ProcessWire 3.0.19 lets you work with thousands of pages at once

ProcessWire 3.0.19

This week we have something different and wonderful, thanks to our friends at Avoine!

Handling large quantities of pages

At Avoine, they use ProcessWire with really large data sets, often working with groups of 50k pages or more. They really use ProcessWire at the big scale! In fact, many do this, as ProcessWire handles large quantities of pages nicely. But there's no way you are going to fit 50k pages in memory at once, so you have to paginate them, perhaps handling 500 or 1000 at a time, then uncaching them, and loading another set. That can be a little tedious, especially if it's something you have to do regularly.

Avoine (with sforsman and apeisa) came up with a solution that enables ProcessWire to load huge quantities of pages at once. Now you can do a page finding operation and retrieve nearly unlimited quantities of pages in a single API call, without need for pagination.

The new $pages->findMany() method

Because this type of "unlimited find" is a little different under-the-hood, we've put the functionality into a new $pages->findMany() method, rather than making the $pages->find() method perform it. The findMany() method works exactly the same way as the find() method except that it returns a PageArray containing pages that aren't actually loaded yet.

Pages returned from findMany() don't actually load until you iterate them or access some property from them. When you do iterate them, like with a foreach(), it loads (and unloads) them in groups of about 1000 pages at a time. Though these technical details are completely hidden from view. You can go about using $pages->findMany() the same way as you would $pages->find(), and simply not worry about the quantity.

How $pages->findMany() differs from $pages->find()

While these two methods may work exactly the same from the API perspective, they are fundamentally different in terms of what they do behind the scenes. For most page finding operations, you'll still want to use $pages->find(), because it's technically more efficient for most of the cases you would encounter in developing a website. But if you are dealing with potentially large quantities, and you don't want to place limits on the quantity of returned results, look no further than $pages->findMany().

Down the road, I'd like to find a way for ProcessWire to auto-detect which type of find operation would best suit the case, and automatically choose which method to use, leaving you with just needing to use only $pages->find().

Where would you use something like this?

One of the likely use cases is when you need to perform some calculation on a huge amount of pages.

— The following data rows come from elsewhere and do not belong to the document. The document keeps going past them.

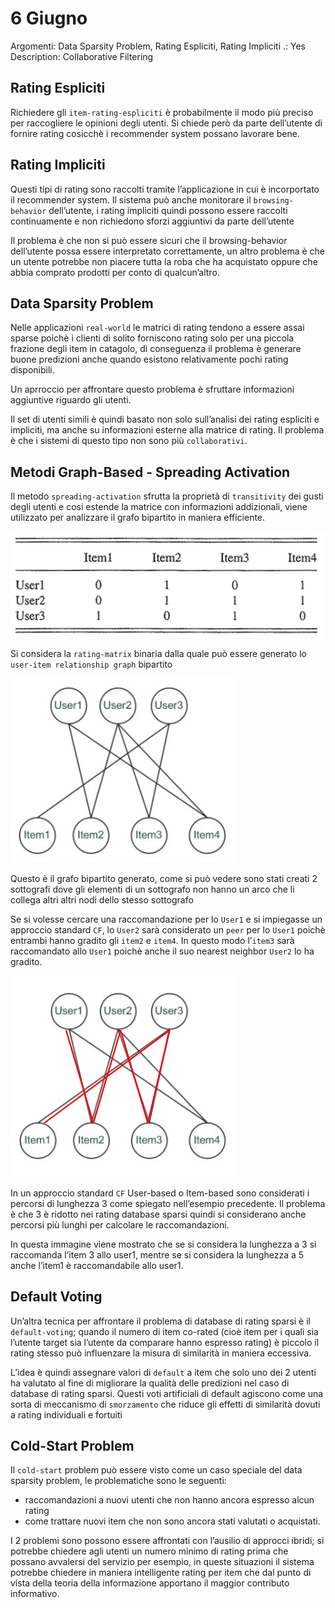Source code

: # 6 Giugno

Argomenti: Data Sparsity Problem, Rating Espliciti, Rating Impliciti
.: Yes
Description: Collaborative Filtering

## Rating Espliciti

Richiedere gli `item-rating-espliciti` è probabilmente il modo più preciso per raccogliere le opinioni degli utenti. Si chiede però da parte dell’utente di fornire rating cosicchè i recommender system possano lavorare bene.

## Rating Impliciti

Questi tipi di rating sono raccolti tramite l’applicazione in cui è incorportato il recommender system. Il sistema può anche monitorare il `browsing-behavior` dell’utente, i rating impliciti quindi possono essere raccolti continuamente e non richiedono sforzi aggiuntivi da parte dell’utente

Il problema è che non si può essere sicuri che il browsing-behavior dell’utente possa essere interpretato correttamente, un altro problema è che un utente potrebbe non piacere tutta la roba che ha acquistato oppure che abbia comprato prodotti per conto di qualcun’altro.

## Data Sparsity Problem

Nelle applicazioni `real-world` le matrici di rating tendono a essere assai sparse poichè i clienti di solito forniscono rating solo per una piccola frazione degli item in catagolo, di conseguenza il problema è generare buone predizioni anche quando esistono relativamente pochi rating disponibili. 

Un aprroccio per affrontare questo problema è sfruttare informazioni aggiuntive riguardo gli utenti.

Il set di utenti simili è quindi basato non solo sull’analisi dei rating espliciti e impliciti, ma anche su informazioni esterne alla matrice di rating. Il problema è che i sistemi di questo tipo non sono più `collaborativi`.

## Metodi Graph-Based - Spreading Activation

Il metodo `spreading-activation` sfrutta la proprietà di `transitivity` dei gusti degli utenti e cosi estende la matrice con informazioni addizionali, viene utilizzato per analizzare il grafo bipartito in maniera efficiente.

![Screenshot from 2024-06-07 15-00-41.png](Screenshot_from_2024-06-07_15-00-41.png)

Si considera la `rating-matrix` binaria dalla quale può essere generato lo `user-item relationship graph` bipartito 

![Screenshot from 2024-06-07 15-03-18.png](Screenshot_from_2024-06-07_15-03-18.png)

Questo è il grafo bipartito generato, come si può vedere sono stati creati 2 sottografi dove gli elementi di un sottografo non hanno  un arco che li collega altri altri nodi dello stesso sottografo

Se si volesse cercare una raccomandazione per lo `User1` e si impiegasse un approccio standard `CF`, lo `User2` sarà considerato un `peer` per lo `User1` poichè entrambi hanno gradito gli `item2` e `item4`. In questo modo l’`item3` sarà raccomandato allo `User1` poichè anche il suo nearest neighbor `User2` lo ha gradito.

![Screenshot from 2024-06-07 15-21-02.png](Screenshot_from_2024-06-07_15-21-02.png)

In un approccio standard `CF` User-based o Item-based sono considerati i percorsi di lunghezza 3 come spiegato nell’esempio precedente. Il problema è che 3 è ridotto nei rating database sparsi quindi si considerano anche percorsi più lunghi per calcolare le raccomandazioni.

In questa immagine viene mostrato che se si considera la lunghezza a 3 si raccomanda l’item 3 allo user1, mentre se si considera la lunghezza a 5 anche l’item1 è raccomandabile allo user1.

## Default Voting

Un’altra tecnica per affrontare il problema di database di rating sparsi è il `default-voting`; quando il numero di item co-rated (cioè item per i quali sia l’utente target sia l’utente da comparare hanno espresso rating) è piccolo il rating stesso può influenzare la misura di similarità in maniera eccessiva.

L’idea è quindi assegnare valori di `default` a item che solo uno dei 2 utenti ha valutato al fine di migliorare la qualità delle predizioni nel caso di database di rating sparsi. Questi voti artificiali di default agiscono come una sorta di meccanismo di `smorzamento` che riduce gli effetti di similarità dovuti a rating individuali e fortuiti

## Cold-Start Problem

Il `cold-start` problem può essere visto come un caso speciale del data sparsity problem, le problematiche sono le seguenti:

- raccomandazioni a nuovi utenti che non hanno ancora espresso alcun rating
- come trattare nuovi item che non sono ancora stati valutati o acquistati.

I 2 problemi sono possono essere affrontati con l’ausilio di approcci ibridi; si potrebbe chiedere agli utenti un numero minimo di rating prima che possano avvalersi del servizio per esempio, in queste situazioni il sistema potrebbe chiedere in maniera intelligente rating per item che dal punto di vista della teoria della informazione apportano il maggior contributo informativo.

Like if you had several thousand pages representing orders from a store, and needed to add up the total revenue brought in by all of them. Another case might be generating a site map for a really large site. Yet another case might be performing large data imports. The sky is the limit, this opens up so much new potential.

Testing things out

Locally, most of the testing was done on a site with a little over 21k pages, and it worked beautifully. The actual find operation that retrieved most of those 21k pages executed in less than one second. That's a lot of pages in very little time! If you tried to do that with a $pages->find(), you would have waited for awhile and then ran out of memory.

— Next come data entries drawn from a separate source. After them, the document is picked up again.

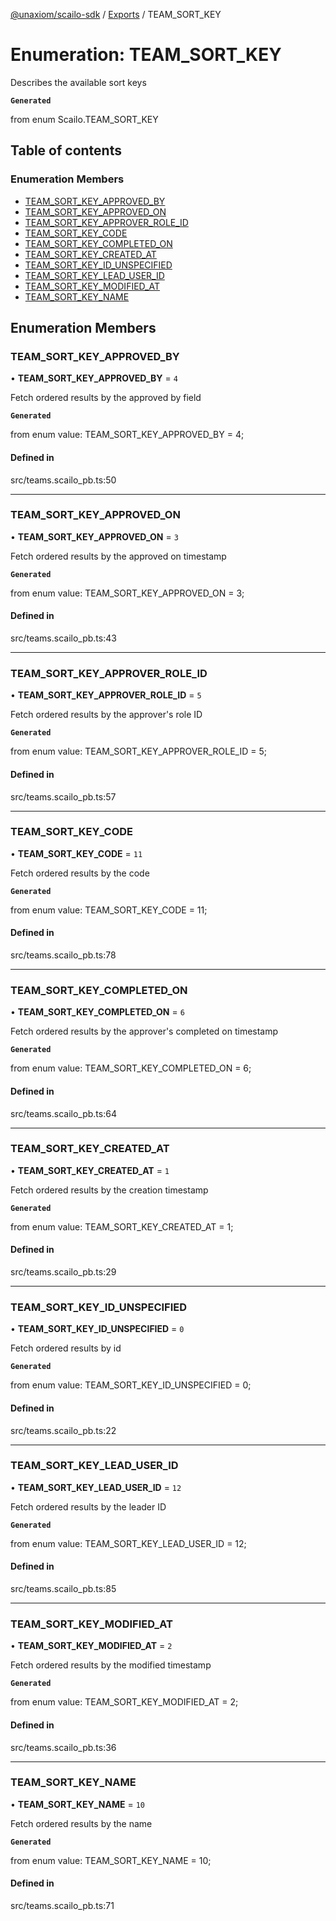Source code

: [@unaxiom/scailo-sdk](../README.md) / [Exports](../modules.md) / TEAM\_SORT\_KEY

# Enumeration: TEAM\_SORT\_KEY

Describes the available sort keys

**`Generated`**

from enum Scailo.TEAM_SORT_KEY

## Table of contents

### Enumeration Members

- [TEAM\_SORT\_KEY\_APPROVED\_BY](TEAM_SORT_KEY.md#team_sort_key_approved_by)
- [TEAM\_SORT\_KEY\_APPROVED\_ON](TEAM_SORT_KEY.md#team_sort_key_approved_on)
- [TEAM\_SORT\_KEY\_APPROVER\_ROLE\_ID](TEAM_SORT_KEY.md#team_sort_key_approver_role_id)
- [TEAM\_SORT\_KEY\_CODE](TEAM_SORT_KEY.md#team_sort_key_code)
- [TEAM\_SORT\_KEY\_COMPLETED\_ON](TEAM_SORT_KEY.md#team_sort_key_completed_on)
- [TEAM\_SORT\_KEY\_CREATED\_AT](TEAM_SORT_KEY.md#team_sort_key_created_at)
- [TEAM\_SORT\_KEY\_ID\_UNSPECIFIED](TEAM_SORT_KEY.md#team_sort_key_id_unspecified)
- [TEAM\_SORT\_KEY\_LEAD\_USER\_ID](TEAM_SORT_KEY.md#team_sort_key_lead_user_id)
- [TEAM\_SORT\_KEY\_MODIFIED\_AT](TEAM_SORT_KEY.md#team_sort_key_modified_at)
- [TEAM\_SORT\_KEY\_NAME](TEAM_SORT_KEY.md#team_sort_key_name)

## Enumeration Members

### TEAM\_SORT\_KEY\_APPROVED\_BY

• **TEAM\_SORT\_KEY\_APPROVED\_BY** = ``4``

Fetch ordered results by the approved by field

**`Generated`**

from enum value: TEAM_SORT_KEY_APPROVED_BY = 4;

#### Defined in

src/teams.scailo_pb.ts:50

___

### TEAM\_SORT\_KEY\_APPROVED\_ON

• **TEAM\_SORT\_KEY\_APPROVED\_ON** = ``3``

Fetch ordered results by the approved on timestamp

**`Generated`**

from enum value: TEAM_SORT_KEY_APPROVED_ON = 3;

#### Defined in

src/teams.scailo_pb.ts:43

___

### TEAM\_SORT\_KEY\_APPROVER\_ROLE\_ID

• **TEAM\_SORT\_KEY\_APPROVER\_ROLE\_ID** = ``5``

Fetch ordered results by the approver's role ID

**`Generated`**

from enum value: TEAM_SORT_KEY_APPROVER_ROLE_ID = 5;

#### Defined in

src/teams.scailo_pb.ts:57

___

### TEAM\_SORT\_KEY\_CODE

• **TEAM\_SORT\_KEY\_CODE** = ``11``

Fetch ordered results by the code

**`Generated`**

from enum value: TEAM_SORT_KEY_CODE = 11;

#### Defined in

src/teams.scailo_pb.ts:78

___

### TEAM\_SORT\_KEY\_COMPLETED\_ON

• **TEAM\_SORT\_KEY\_COMPLETED\_ON** = ``6``

Fetch ordered results by the approver's completed on timestamp

**`Generated`**

from enum value: TEAM_SORT_KEY_COMPLETED_ON = 6;

#### Defined in

src/teams.scailo_pb.ts:64

___

### TEAM\_SORT\_KEY\_CREATED\_AT

• **TEAM\_SORT\_KEY\_CREATED\_AT** = ``1``

Fetch ordered results by the creation timestamp

**`Generated`**

from enum value: TEAM_SORT_KEY_CREATED_AT = 1;

#### Defined in

src/teams.scailo_pb.ts:29

___

### TEAM\_SORT\_KEY\_ID\_UNSPECIFIED

• **TEAM\_SORT\_KEY\_ID\_UNSPECIFIED** = ``0``

Fetch ordered results by id

**`Generated`**

from enum value: TEAM_SORT_KEY_ID_UNSPECIFIED = 0;

#### Defined in

src/teams.scailo_pb.ts:22

___

### TEAM\_SORT\_KEY\_LEAD\_USER\_ID

• **TEAM\_SORT\_KEY\_LEAD\_USER\_ID** = ``12``

Fetch ordered results by the leader ID

**`Generated`**

from enum value: TEAM_SORT_KEY_LEAD_USER_ID = 12;

#### Defined in

src/teams.scailo_pb.ts:85

___

### TEAM\_SORT\_KEY\_MODIFIED\_AT

• **TEAM\_SORT\_KEY\_MODIFIED\_AT** = ``2``

Fetch ordered results by the modified timestamp

**`Generated`**

from enum value: TEAM_SORT_KEY_MODIFIED_AT = 2;

#### Defined in

src/teams.scailo_pb.ts:36

___

### TEAM\_SORT\_KEY\_NAME

• **TEAM\_SORT\_KEY\_NAME** = ``10``

Fetch ordered results by the name

**`Generated`**

from enum value: TEAM_SORT_KEY_NAME = 10;

#### Defined in

src/teams.scailo_pb.ts:71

Finding pages and iterating them are two different things. Pages are loaded in groups as you iterate them, so if you really do need to iterate tens of thousands, or hundreds of thousands of pages, you should still plan on that taking some time. In my test case, while it took less than a second to find 21k pages, it took a good 15 seconds to render those 21k pages "name" field into the output of a website, and there's probably no getting around that. Meaning, if you are using a findMany() to render a giant sitemap, you'll probably still want to cache the output.

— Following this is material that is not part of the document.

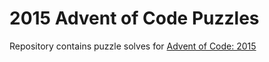 # 2015 Advent of Code Puzzles

Repository contains puzzle solves for [Advent of Code: 2015](https://adventofcode.com/2015)
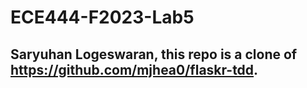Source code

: # ECE444-F2023-Lab5

## Saryuhan Logeswaran, this repo is a clone of https://github.com/mjhea0/flaskr-tdd.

I haven't actually bumped the ProcessWire version up to 3.0.19 just yet, as I want to have the folks at Avoine double check that our adaption of their idea and code continues to work as intended in their really large data sets. But once that's confirmed, you'll see the version bumped up. Though if you want to try out this feature now, it is available for download in the latest commits to 3.0.18.

The new $pages->findMany() capability is a seemingly magic, mind blowing upgrade to our API. Huge thanks to Avoine for this.

Be sure to see the documentation page for $pages->findMany() in the 3.x API reference (which includes an example of it in action), and keep up-to-date with the ProcessWire Weekly this weekend!

Comments

  • Helder Cervantes

    Helder Cervantes

    • 9 years ago
    • 10

    Awesome. This will come in handy in a project I'm developing right now.

  • Benneth

    Benneth

    • 7 years ago
    • 00

    Hey guys,

    What if I wanted to create a website w/ 3400 landing pages (looking towards 5000 eventually)?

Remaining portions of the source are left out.